Há um festival de denúncias assolando o país e a opinião pública tem de se desdobrar para distinguir o que é sério do que é espetáculo.

“Infelizmente, vivenciamos tempos muito estranhos”, afirmou, ao tomar posse, o presidente do Tribunal Superior Eleitoral (TSE), ministro Marco Aurélio Mello.
“Não passa um dia sem depararmos com manchete de escândalos”, observa.

A estudante paulistana Amanda Talhari completou 19 anos em julho e ainda não usou seu título eleitoral.

O vasto noticiário sobre corrupção desestimula a jovem para a sua estréia na urna, mas não a ponto de fazê-la desistir.

“Esse tipo de coisa sempre existiu”, afirma.

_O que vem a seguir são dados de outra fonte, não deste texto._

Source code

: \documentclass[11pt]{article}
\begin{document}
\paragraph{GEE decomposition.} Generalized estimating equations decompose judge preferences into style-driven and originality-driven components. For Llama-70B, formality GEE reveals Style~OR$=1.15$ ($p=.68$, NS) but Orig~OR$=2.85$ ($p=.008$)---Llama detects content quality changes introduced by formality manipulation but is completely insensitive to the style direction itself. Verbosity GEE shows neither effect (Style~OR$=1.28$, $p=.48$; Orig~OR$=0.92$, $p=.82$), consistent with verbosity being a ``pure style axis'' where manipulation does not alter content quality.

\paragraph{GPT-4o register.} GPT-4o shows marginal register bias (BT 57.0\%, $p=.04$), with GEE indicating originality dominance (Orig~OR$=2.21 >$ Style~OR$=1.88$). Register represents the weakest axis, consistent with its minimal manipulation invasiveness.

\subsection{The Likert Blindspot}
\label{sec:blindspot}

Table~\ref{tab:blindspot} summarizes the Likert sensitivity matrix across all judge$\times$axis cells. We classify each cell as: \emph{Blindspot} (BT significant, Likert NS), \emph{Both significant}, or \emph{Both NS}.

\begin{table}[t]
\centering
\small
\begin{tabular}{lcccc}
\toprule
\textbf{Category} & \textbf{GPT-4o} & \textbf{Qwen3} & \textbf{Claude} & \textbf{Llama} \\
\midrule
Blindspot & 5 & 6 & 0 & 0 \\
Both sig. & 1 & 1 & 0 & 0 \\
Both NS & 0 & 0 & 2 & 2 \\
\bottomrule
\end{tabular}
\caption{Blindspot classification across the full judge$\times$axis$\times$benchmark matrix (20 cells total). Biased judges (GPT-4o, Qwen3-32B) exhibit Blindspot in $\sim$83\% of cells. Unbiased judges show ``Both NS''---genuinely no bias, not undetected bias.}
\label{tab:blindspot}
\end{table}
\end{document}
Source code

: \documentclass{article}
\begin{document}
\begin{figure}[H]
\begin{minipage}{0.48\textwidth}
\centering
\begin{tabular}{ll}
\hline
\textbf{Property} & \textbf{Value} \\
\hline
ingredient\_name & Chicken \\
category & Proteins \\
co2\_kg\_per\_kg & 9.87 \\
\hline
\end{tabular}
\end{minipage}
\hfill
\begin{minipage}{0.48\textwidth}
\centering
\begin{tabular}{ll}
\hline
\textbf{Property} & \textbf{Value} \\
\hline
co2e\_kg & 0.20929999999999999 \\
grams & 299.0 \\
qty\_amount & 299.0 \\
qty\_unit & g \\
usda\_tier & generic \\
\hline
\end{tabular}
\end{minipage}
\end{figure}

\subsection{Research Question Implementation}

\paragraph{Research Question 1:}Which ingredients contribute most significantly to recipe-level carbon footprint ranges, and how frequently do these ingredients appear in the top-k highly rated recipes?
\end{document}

Reserva mesmo ela demonstra em relação à campanha.

“Procuro não acompanhar muito, porque em geral é um discurso vazio, com um xingando o outro, e isso me irrita”, explica Amanda, acendendo um sinal amarelo para quem faz do debate político um espetáculo.

Uma pesquisa da CNT/Sensus divulgada em julho acendeu outro:
praticamente 40% dos eleitores não estão interessados na eleição para presidente da República.

O fenômeno não é de agora:
em julho de 2002, o porcentual de desinteressados era de 40,5%.
Os que se mostraram muito interessados em 2002 somavam 20,2%; agora, são 23%. Mas afinal – fora o fato de ser compromisso obrigatório – por que votar?

A pergunta é corriqueira na boca das pessoas avessas a política. E a resposta é simples:
o resultado das eleições mexe com a vida de todo mundo.

Os eleitos é que vão administrar os recursos públicos, aprovar ou derrubar leis, executar ou não obras, melhorar ou piorar a vida das pessoas, de todas as pessoas, gostem ou não.